Je pense qu’elles aiment ça quand on se voit à l’extérieur. Quand on va prendre un café. […] Les activités sociales, c’est SUPER important. De se voir dans des contextes qui ne sont pas des contextes de travail. Qu’on aille manger au resto, jouer aux quilles. Tu sais, qu’on se voit dans d’autres contextes. Elles voient d’autres aspects de ma personnalité. [alliée 5]

Dans le même ordre d’idée, les intervenantes et les participantes du Projet L.U.N.E. développent une relation plus réciproque en terme de dévoilement. Ainsi, les alliées se permettent de partager leur vécu avec les TDS :

Que ma partenaire vienne à une levée de fond, admettons, et qu’elles puissent la voir, et que ça ne soit pas dans une petite boîte. […] Et que je sois ouverte aussi par rapport à ma santé mentale à moi. [alliée 5]

Selon plusieurs répondantes, cette réciprocité dans le partage de vécu contribue de façon particulière à l’établissement de rapports non hiérarchiques :

Elle ne nous fait pas sentir que c’est un boss, et tu sais… Elle nous parle d’elle, elle nous parle de sa famille, et tout ça… Et c’est vraiment une amie! [participante 5]

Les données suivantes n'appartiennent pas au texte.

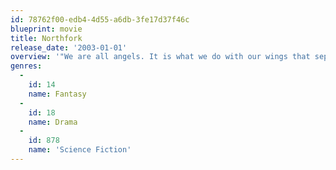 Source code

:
 ```yaml
---
id: 78762f00-edb4-4d55-a6db-3fe17d37f46c
blueprint: movie
title: Northfork
release_date: '2003-01-01'
overview: '"We are all angels. It is what we do with our wings that separates us." In the next two days, the town of Northfork will cease to exist. The year is 1955 and Northfork is literally about to be "dammed," flooded to make way for a new hydroelectric project.'
genres:
  -
    id: 14
    name: Fantasy
  -
    id: 18
    name: Drama
  -
    id: 878
    name: 'Science Fiction'
---
```

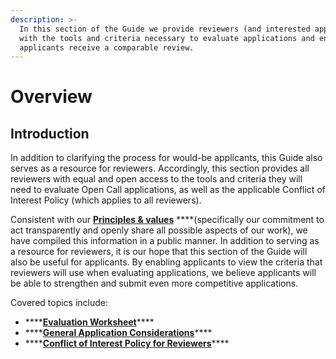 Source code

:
 ```yaml
---
description: >-
  In this section of the Guide we provide reviewers (and interested applicants)
  with the tools and criteria necessary to evaluate applications and ensure all
  applicants receive a comparable review.
---
```


# Overview

## Introduction

In addition to clarifying the process for would-be applicants, this Guide also serves as a resource for reviewers. Accordingly, this section provides all reviewers with equal and open access to the tools and criteria they will need to evaluate Open Call applications, as well as the applicable Conflict of Interest Policy \(which applies to all reviewers\).

Consistent with our [**Principles & values**](https://guide.reset.tech/introduction/principles-values) ****\(specifically our commitment to act transparently and openly share all possible aspects of our work\), we have compiled this information in a public manner. In addition to serving as a resource for reviewers, it is our hope that this section of the Guide will also be useful for applicants. By enabling applicants to view the criteria that reviewers will use when evaluating applications, we believe applicants will be able to strengthen and submit even more competitive applications.

Covered topics include:

* \*\*\*\*[**Evaluation Worksheet**](https://guide.reset.tech/for-reviewers/evaluation-worksheet)\*\*\*\*
* \*\*\*\*[**General Application Considerations**](https://guide.reset.tech/for-reviewers/general-application-considerations)\*\*\*\*
* \*\*\*\*[**Conflict of Interest Policy for Reviewers**](https://guide.reset.tech/for-reviewers/conflict-of-interest-policy-for-reviewers)\*\*\*\*

## 

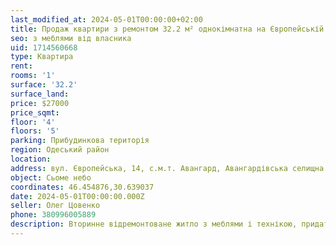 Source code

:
 ```yaml
---
last_modified_at: 2024-05-01T00:00:00+02:00
title: Продаж квартири з ремонтом 32.2 м² однокімнатна на Європейській
seo: з меблями від власника
uid: 1714560668
type: Квартира
rent:
rooms: '1'
surface: '32.2'
surface_land:
price: $27000
price_sqmt:
floor: '4'
floors: '5'
parking: Прибудинкова територія
region: Одеський район
location:
address: вул. Європейська, 14, с.м.т. Авангард, Авангардівська селищна територіальна громада
object: Сьоме небо
coordinates: 46.454876,30.639037
date: 2024-05-01T00:00:00.000Z
seller: Олег Цовенко
phone: 380996005889
description: Вторинне відремонтоване житло з меблями і технікою, придатне і готова для проживання
---
```

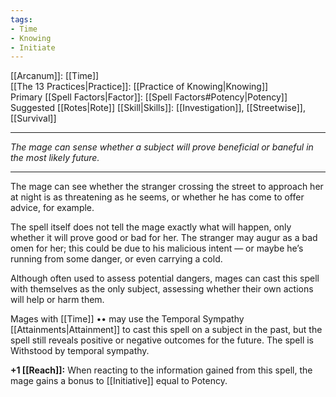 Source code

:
 ```yaml
---
tags:
- Time
- Knowing
- Initiate
---
```


[[Arcanum]]: [[Time]]\
[[The 13 Practices|Practice]]: [[Practice of Knowing|Knowing]]\
Primary [[Spell Factors|Factor]]: [[Spell Factors#Potency|Potency]]\
Suggested [[Rotes|Rote]] [[Skill|Skills]]: [[Investigation]], [[Streetwise]], [[Survival]]

---

_The mage can sense whether a subject will prove beneficial or baneful in the most likely future._

---

The mage can see whether the stranger crossing the street to approach her at night is as threatening as he seems, or whether he has come to offer advice, for example.

The spell itself does not tell the mage exactly what will happen, only whether it will prove good or bad for her. The stranger may augur as a bad omen for her; this could be due to his malicious intent — or maybe he’s running from some danger, or even carrying a cold.

Although often used to assess potential dangers, mages can cast this spell with themselves as the only subject, assessing whether their own actions will help or harm them.

Mages with [[Time]] •• may use the Temporal Sympathy [[Attainments|Attainment]] to cast this spell on a subject in the past, but the spell still reveals positive or negative outcomes for the future. The spell is Withstood by temporal sympathy.

**+1 [[Reach]]:** When reacting to the information gained from this spell, the mage gains a bonus to [[Initiative]] equal to Potency. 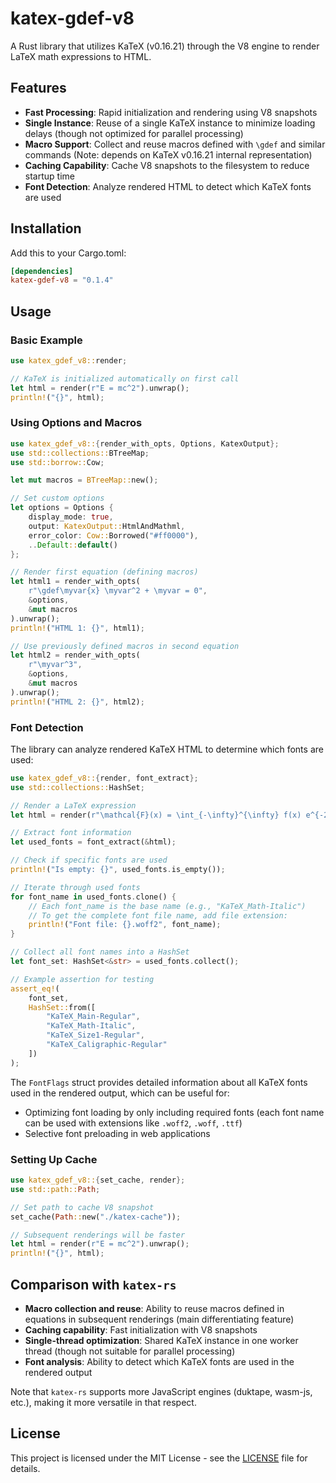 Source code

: # katex-gdef-v8

A Rust library that utilizes KaTeX (v0.16.21) through the V8 engine to render LaTeX math expressions to HTML.

## Features

* **Fast Processing**: Rapid initialization and rendering using V8 snapshots
* **Single Instance**: Reuse of a single KaTeX instance to minimize loading delays (though not optimized for parallel processing)
* **Macro Support**: Collect and reuse macros defined with `\gdef` and similar commands (Note: depends on KaTeX v0.16.21 internal representation)
* **Caching Capability**: Cache V8 snapshots to the filesystem to reduce startup time
* **Font Detection**: Analyze rendered HTML to detect which KaTeX fonts are used

## Installation

Add this to your Cargo.toml:

```toml
[dependencies]
katex-gdef-v8 = "0.1.4"
```

## Usage

### Basic Example

```rust
use katex_gdef_v8::render;

// KaTeX is initialized automatically on first call
let html = render(r"E = mc^2").unwrap();
println!("{}", html);
```

### Using Options and Macros

```rust
use katex_gdef_v8::{render_with_opts, Options, KatexOutput};
use std::collections::BTreeMap;
use std::borrow::Cow;

let mut macros = BTreeMap::new();

// Set custom options
let options = Options {
    display_mode: true,
    output: KatexOutput::HtmlAndMathml,
    error_color: Cow::Borrowed("#ff0000"),
    ..Default::default()
};

// Render first equation (defining macros)
let html1 = render_with_opts(
    r"\gdef\myvar{x} \myvar^2 + \myvar = 0",
    &options,
    &mut macros
).unwrap();
println!("HTML 1: {}", html1);

// Use previously defined macros in second equation
let html2 = render_with_opts(
    r"\myvar^3",
    &options,
    &mut macros
).unwrap();
println!("HTML 2: {}", html2);
```

### Font Detection

The library can analyze rendered KaTeX HTML to determine which fonts are used:

```rust
use katex_gdef_v8::{render, font_extract};
use std::collections::HashSet;

// Render a LaTeX expression
let html = render(r"\mathcal{F}(x) = \int_{-\infty}^{\infty} f(x) e^{-2\pi i x \xi} dx").unwrap();

// Extract font information
let used_fonts = font_extract(&html);

// Check if specific fonts are used
println!("Is empty: {}", used_fonts.is_empty());

// Iterate through used fonts
for font_name in used_fonts.clone() {
    // Each font_name is the base name (e.g., "KaTeX_Math-Italic")
    // To get the complete font file name, add file extension:
    println!("Font file: {}.woff2", font_name);
}

// Collect all font names into a HashSet
let font_set: HashSet<&str> = used_fonts.collect();

// Example assertion for testing
assert_eq!(
    font_set,
    HashSet::from([
        "KaTeX_Main-Regular",
        "KaTeX_Math-Italic",
        "KaTeX_Size1-Regular",
        "KaTeX_Caligraphic-Regular"
    ])
);
```

The `FontFlags` struct provides detailed information about all KaTeX fonts used in the rendered output, which can be useful for:

- Optimizing font loading by only including required fonts (each font name can be used with extensions like `.woff2`, `.woff`, `.ttf`)
- Selective font preloading in web applications

### Setting Up Cache

```rust
use katex_gdef_v8::{set_cache, render};
use std::path::Path;

// Set path to cache V8 snapshot
set_cache(Path::new("./katex-cache"));

// Subsequent renderings will be faster
let html = render(r"E = mc^2").unwrap();
println!("{}", html);
```

## Comparison with `katex-rs`

* **Macro collection and reuse**: Ability to reuse macros defined in equations in subsequent renderings (main differentiating feature)
* **Caching capability**: Fast initialization with V8 snapshots
* **Single-thread optimization**: Shared KaTeX instance in one worker thread (though not suitable for parallel processing)
* **Font analysis**: Ability to detect which KaTeX fonts are used in the rendered output

Note that `katex-rs` supports more JavaScript engines (duktape, wasm-js, etc.), making it more versatile in that respect.

## License

This project is licensed under the MIT License - see the [LICENSE](LICENSE) file for details.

Tu te livres. Tu sais! Et peut-être que c’est à cause de la dynamique… […] Ou du type de femmes avec lesquelles on a travaillé… Qui, elles-mêmes, se livrent et se donnent dans une relation de confiance totale. Tu sens que si elles te donnent, tu dois redonner en retour. [alliée 3] Cette relation d’aide non traditionnelle transforme les rapports de pouvoir. En effet, plusieurs participantes entretiennent la perception que les TDS et les alliées se situent sur un même pied d’égalité :

Vraiment, c’est comme une autre collègue… Pour moi, c’est comme… Si on peut parler de pied d’égalité, tu sais, je ne me sens pas supérieure à elle, même si je peux lui donner des petits cues, des fois. [alliée 4]

Ça leur arrive de faire des interventions, des fois, plus individuelles, mais j’ai plus l’impression que… Justement, on est au même niveau. Ce n’est pas des intervenantes qui sont nécessairement plus hautes que nous. On… C’est sûr qu’elles ont des tâches qui ne sont pas pareilles, mais on a chacune nos tâches et on est à égalité. [participante 1]

Au final, il semble que le fait de redonner du pouvoir et de faciliter la participation des TDS s’effectue non seulement à travers la structure de l’organisme, mais également à travers les rapports sociaux entre alliées et participantes.